*** Information shown

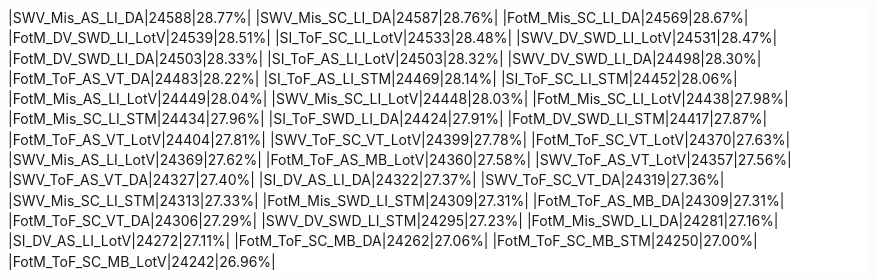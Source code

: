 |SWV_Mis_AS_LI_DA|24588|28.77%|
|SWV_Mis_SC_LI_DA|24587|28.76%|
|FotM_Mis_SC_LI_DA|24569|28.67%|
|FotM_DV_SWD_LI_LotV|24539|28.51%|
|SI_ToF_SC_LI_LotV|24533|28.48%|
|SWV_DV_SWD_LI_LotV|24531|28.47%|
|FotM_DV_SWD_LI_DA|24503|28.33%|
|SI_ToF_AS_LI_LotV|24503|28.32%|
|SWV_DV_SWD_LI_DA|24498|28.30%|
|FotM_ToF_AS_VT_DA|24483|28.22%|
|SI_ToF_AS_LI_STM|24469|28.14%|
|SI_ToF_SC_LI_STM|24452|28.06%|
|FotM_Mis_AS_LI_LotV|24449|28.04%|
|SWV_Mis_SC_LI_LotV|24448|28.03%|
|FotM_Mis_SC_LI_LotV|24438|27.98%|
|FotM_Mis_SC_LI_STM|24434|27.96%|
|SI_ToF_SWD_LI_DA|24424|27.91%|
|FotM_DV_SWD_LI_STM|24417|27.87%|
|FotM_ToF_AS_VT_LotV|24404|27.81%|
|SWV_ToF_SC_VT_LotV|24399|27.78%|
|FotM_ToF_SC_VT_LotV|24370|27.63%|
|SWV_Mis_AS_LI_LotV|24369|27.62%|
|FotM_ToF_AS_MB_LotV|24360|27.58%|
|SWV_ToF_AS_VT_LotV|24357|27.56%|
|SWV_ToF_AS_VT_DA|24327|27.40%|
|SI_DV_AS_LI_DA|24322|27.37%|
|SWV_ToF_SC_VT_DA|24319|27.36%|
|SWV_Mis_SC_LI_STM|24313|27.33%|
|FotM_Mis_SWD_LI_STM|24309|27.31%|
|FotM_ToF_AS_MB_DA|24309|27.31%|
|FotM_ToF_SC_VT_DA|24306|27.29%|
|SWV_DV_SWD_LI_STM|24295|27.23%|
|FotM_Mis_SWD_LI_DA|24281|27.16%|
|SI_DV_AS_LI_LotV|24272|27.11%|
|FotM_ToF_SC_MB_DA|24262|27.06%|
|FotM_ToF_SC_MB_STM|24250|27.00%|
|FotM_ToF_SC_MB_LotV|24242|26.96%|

******
*** Information shown

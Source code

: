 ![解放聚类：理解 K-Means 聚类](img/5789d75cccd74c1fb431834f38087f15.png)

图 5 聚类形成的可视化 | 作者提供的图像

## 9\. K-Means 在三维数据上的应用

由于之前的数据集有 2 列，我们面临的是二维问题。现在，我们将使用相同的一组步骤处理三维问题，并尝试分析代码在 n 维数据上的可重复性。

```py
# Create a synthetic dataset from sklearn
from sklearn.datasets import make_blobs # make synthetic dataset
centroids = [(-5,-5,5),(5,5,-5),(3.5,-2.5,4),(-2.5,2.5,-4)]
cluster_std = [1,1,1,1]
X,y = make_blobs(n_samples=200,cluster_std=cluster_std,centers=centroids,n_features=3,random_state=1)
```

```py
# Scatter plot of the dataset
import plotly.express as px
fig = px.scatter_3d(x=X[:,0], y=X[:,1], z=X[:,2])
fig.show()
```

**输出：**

******
*** Information shown

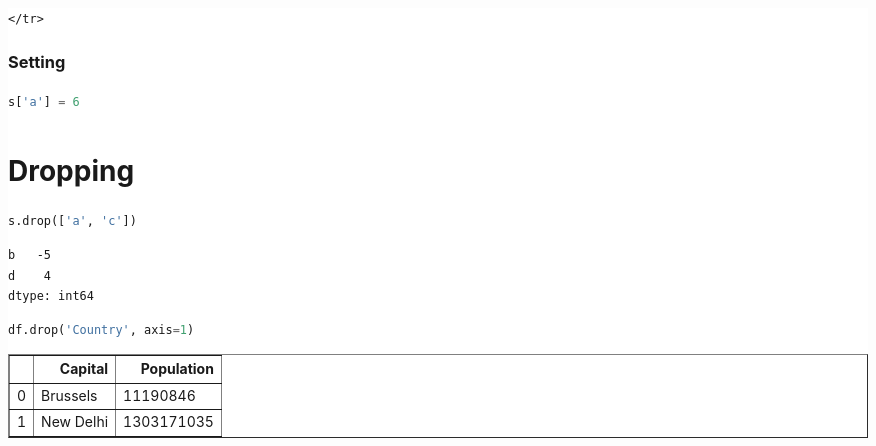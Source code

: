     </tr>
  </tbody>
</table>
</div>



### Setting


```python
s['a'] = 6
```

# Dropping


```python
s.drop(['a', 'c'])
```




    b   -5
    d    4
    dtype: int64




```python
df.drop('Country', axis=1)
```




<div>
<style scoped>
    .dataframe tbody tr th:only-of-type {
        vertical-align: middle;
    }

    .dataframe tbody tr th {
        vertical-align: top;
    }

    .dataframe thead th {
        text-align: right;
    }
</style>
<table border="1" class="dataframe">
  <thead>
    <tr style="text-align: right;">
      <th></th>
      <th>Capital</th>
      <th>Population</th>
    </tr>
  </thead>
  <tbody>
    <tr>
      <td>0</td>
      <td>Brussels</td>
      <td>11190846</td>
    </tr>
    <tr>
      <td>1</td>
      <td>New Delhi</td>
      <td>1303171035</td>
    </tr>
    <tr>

******

__Problem__. In the records, locate each line holding the string "right" and copy it.

__Solution for this problem__.
        text-align: right;
    <tr style="text-align: right;">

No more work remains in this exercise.